| TASK TO COMPLETE |
From the entries that follow, copy every line with the word "Legend".

| STORED DATA |
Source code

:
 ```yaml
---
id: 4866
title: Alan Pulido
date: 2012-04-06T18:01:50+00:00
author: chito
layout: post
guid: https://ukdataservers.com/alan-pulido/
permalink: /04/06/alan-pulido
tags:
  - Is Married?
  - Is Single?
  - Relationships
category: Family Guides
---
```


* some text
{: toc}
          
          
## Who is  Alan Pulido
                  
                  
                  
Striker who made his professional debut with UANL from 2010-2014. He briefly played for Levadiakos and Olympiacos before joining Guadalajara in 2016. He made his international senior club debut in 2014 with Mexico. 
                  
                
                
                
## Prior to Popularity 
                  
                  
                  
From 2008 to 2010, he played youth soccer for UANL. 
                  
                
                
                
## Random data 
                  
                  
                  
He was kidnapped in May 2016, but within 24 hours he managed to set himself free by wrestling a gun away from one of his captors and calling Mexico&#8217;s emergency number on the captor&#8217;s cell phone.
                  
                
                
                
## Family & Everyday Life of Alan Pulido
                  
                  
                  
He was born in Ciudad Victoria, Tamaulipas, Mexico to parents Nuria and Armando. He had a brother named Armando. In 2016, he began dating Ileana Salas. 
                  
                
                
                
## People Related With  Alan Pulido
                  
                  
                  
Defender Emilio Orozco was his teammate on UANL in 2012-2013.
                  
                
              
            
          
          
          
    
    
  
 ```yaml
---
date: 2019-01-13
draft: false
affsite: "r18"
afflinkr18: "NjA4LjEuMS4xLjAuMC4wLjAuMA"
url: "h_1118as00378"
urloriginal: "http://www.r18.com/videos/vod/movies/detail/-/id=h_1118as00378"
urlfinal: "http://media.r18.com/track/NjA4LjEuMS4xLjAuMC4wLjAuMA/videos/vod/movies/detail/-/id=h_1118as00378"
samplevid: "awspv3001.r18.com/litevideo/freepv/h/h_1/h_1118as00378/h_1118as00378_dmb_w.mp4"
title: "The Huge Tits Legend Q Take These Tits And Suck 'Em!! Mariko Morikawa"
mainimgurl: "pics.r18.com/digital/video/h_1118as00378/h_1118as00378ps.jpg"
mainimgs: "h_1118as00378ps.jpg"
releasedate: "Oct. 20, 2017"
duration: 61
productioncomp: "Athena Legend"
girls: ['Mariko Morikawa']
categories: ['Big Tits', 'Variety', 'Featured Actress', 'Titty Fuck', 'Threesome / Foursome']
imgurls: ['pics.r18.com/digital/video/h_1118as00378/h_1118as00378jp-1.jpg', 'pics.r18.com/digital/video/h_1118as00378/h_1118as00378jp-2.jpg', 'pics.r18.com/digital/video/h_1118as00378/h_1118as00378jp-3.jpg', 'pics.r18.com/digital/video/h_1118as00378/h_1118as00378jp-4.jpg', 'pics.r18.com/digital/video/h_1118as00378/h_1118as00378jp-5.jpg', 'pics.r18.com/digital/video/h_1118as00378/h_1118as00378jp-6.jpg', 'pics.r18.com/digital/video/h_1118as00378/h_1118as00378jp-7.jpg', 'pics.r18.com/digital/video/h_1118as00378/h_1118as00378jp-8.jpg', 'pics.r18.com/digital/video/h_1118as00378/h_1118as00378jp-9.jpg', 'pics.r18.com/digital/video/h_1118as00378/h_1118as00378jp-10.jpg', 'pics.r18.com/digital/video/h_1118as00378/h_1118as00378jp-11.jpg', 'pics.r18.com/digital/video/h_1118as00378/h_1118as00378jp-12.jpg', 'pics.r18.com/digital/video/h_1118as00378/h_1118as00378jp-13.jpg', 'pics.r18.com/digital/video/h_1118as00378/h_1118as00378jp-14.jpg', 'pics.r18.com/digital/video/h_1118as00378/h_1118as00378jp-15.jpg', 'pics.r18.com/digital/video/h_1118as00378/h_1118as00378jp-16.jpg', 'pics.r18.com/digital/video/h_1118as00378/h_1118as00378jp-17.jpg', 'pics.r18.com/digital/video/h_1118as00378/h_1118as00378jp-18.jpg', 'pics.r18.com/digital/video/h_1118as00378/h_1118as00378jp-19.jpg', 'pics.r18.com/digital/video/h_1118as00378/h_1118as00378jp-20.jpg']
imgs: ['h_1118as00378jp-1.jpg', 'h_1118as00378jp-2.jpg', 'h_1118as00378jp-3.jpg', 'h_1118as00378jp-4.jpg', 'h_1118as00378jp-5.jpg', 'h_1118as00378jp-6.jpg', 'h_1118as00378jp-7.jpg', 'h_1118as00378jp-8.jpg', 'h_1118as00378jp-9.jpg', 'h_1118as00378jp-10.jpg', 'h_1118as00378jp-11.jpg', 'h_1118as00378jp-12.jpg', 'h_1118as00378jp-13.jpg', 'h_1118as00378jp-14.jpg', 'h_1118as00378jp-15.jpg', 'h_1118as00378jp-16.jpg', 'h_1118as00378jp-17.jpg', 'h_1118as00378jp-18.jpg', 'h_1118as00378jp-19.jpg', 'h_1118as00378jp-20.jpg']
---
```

| ANSWER TO THE EXERCISE |
title: "The Huge Tits Legend Q Take These Tits And Suck 'Em!! Mariko Morikawa"
productioncomp: "Athena Legend"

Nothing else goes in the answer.